● **Supplied entries**
- - - - - - -

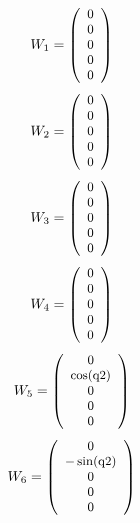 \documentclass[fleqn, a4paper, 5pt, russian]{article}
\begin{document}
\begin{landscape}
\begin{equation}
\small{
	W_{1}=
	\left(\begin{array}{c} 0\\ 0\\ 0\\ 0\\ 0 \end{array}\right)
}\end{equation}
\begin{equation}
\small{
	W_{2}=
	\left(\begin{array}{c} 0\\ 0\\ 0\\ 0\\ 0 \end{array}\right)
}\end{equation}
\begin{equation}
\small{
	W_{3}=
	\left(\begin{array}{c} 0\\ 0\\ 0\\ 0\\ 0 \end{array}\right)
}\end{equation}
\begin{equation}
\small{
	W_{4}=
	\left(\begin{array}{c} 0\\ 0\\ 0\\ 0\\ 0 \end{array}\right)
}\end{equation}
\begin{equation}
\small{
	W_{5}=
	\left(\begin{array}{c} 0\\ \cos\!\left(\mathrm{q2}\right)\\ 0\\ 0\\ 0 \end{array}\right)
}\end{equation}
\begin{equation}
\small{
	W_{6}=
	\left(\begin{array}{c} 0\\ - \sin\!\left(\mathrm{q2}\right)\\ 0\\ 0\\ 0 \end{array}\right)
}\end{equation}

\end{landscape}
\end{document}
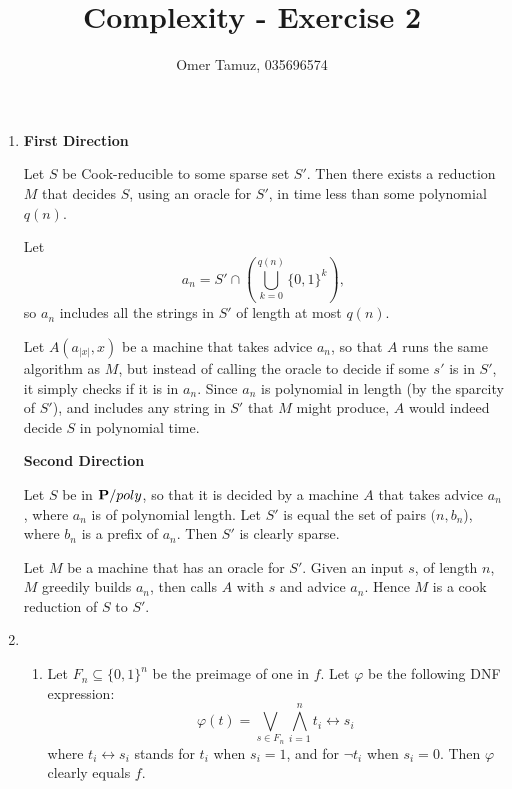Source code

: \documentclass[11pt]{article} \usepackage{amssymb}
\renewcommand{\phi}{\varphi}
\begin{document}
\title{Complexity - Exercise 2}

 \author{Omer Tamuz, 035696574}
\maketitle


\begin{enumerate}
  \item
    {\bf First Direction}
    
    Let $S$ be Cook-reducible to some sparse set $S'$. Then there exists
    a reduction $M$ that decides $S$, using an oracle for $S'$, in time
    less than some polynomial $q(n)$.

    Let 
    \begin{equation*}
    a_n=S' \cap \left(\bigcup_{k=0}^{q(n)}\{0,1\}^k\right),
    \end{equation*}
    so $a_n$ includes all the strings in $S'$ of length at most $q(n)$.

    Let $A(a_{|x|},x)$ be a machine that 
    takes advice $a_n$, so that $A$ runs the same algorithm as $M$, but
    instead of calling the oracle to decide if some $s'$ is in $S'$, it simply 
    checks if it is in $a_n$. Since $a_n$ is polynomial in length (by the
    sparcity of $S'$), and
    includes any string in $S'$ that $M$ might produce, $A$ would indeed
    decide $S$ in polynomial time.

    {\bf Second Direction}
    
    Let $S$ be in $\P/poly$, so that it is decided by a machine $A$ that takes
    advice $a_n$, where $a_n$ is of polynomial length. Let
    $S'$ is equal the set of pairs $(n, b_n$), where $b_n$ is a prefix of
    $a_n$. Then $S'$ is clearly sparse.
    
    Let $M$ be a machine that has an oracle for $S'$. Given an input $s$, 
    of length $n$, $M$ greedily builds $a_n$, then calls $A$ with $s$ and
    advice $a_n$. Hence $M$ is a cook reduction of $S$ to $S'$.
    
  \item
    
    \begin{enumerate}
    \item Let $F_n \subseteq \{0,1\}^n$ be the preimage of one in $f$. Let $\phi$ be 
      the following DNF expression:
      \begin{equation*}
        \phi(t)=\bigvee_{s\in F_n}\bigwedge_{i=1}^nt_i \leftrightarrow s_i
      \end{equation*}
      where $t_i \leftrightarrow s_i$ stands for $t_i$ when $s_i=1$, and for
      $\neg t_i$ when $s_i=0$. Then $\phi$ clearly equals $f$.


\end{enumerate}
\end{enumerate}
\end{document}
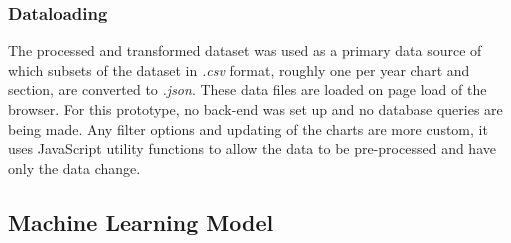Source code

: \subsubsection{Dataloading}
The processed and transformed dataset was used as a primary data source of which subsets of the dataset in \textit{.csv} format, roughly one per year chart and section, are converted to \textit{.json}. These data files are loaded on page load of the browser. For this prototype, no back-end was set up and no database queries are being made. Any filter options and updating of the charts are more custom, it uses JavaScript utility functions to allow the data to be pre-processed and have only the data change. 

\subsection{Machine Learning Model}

- - - - - - -

Your answer should be each line of the data that contains the word "sparse", copied as it stands.

● **Answer**
    Let $S$ be Cook-reducible to some sparse set $S'$. Then there exists
    $a_n$. Then $S'$ is clearly sparse.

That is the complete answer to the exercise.